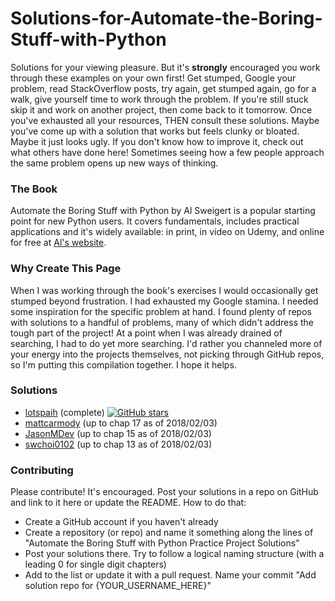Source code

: # Solutions-for-Automate-the-Boring-Stuff-with-Python
Solutions for your viewing pleasure. But it's **strongly** encouraged you work through these examples on your own first! Get stumped, Google your problem, read StackOverflow posts, try again, get stumped again, go for a walk, give yourself time to work through the problem. If you're still stuck skip it and work on another project, then come back to it tomorrow. Once you've exhausted all your resources, THEN consult these solutions. 
Maybe you've come up with a solution that works but feels clunky or bloated. Maybe it just looks ugly. If you don't know how to improve it, check out what others have done here! Sometimes seeing how a few people approach the same problem opens up new ways of thinking.
### The Book
Automate the Boring Stuff with Python by Al Sweigert is a popular starting point for new Python users. It covers fundamentals, includes practical applications and it's widely available: in print, in video on Udemy, and online for free at [Al's website](https://inventwithpython.com/#automate). 
### Why Create This Page
When I was working through the book's exercises I would occasionally get stumped beyond frustration. I had exhausted my Google stamina. I needed some inspiration for the specific problem at hand. I found plenty of repos with solutions to a handful of problems, many of which didn't address the tough part of the project! At a point when I was already drained of searching, I had to do yet more searching. I'd rather you channeled more of your energy into the projects themselves, not picking through GitHub repos, so I'm putting this compilation together. I hope it helps.
### Solutions
* [lotspaih](https://github.com/lotspaih/automateBoringstuffPython) (complete) [![GitHub stars](https://img.shields.io/github/stars/lotspaih/automateBoringstuffPython.svg)](https://github.com/lotspaih/automateBoringstuffPython/stargazers)
* [mattcarmody](https://github.com/mattcarmody/Automate-the-Boring-Stuff-with-Python-Practice-Projects) (up to chap 17 as of 2018/02/03)
* [JasonMDev](https://github.com/JasonMDev/automate-boring-stuff) (up to chap 15 as of 2018/02/03)
* [swchoi0102](https://github.com/swchoi0102/automate-the-boring-stuff) (up to chap 13 as of 2018/02/03)
### Contributing
Please contribute! It's encouraged. Post your solutions in a repo on GitHub and link to it here or update the README. How to do that:
* Create a GitHub account if you haven't already
* Create a repository (or repo) and name it something along the lines of "Automate the Boring Stuff with Python Practice Project Solutions"
* Post your solutions there. Try to follow a logical naming structure (with a leading 0 for single digit chapters)
* Add to the list or update it with a pull request. Name your commit "Add solution repo for {YOUR_USERNAME_HERE}"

____________________

WHAT YOU ARE ASKED TO DO: Go through the entries above and report every line in which the word "already" appears.

EXPECTED ANSWER:
When I was working through the book's exercises I would occasionally get stumped beyond frustration. I had exhausted my Google stamina. I needed some inspiration for the specific problem at hand. I found plenty of repos with solutions to a handful of problems, many of which didn't address the tough part of the project! At a point when I was already drained of searching, I had to do yet more searching. I'd rather you channeled more of your energy into the projects themselves, not picking through GitHub repos, so I'm putting this compilation together. I hope it helps.
* Create a GitHub account if you haven't already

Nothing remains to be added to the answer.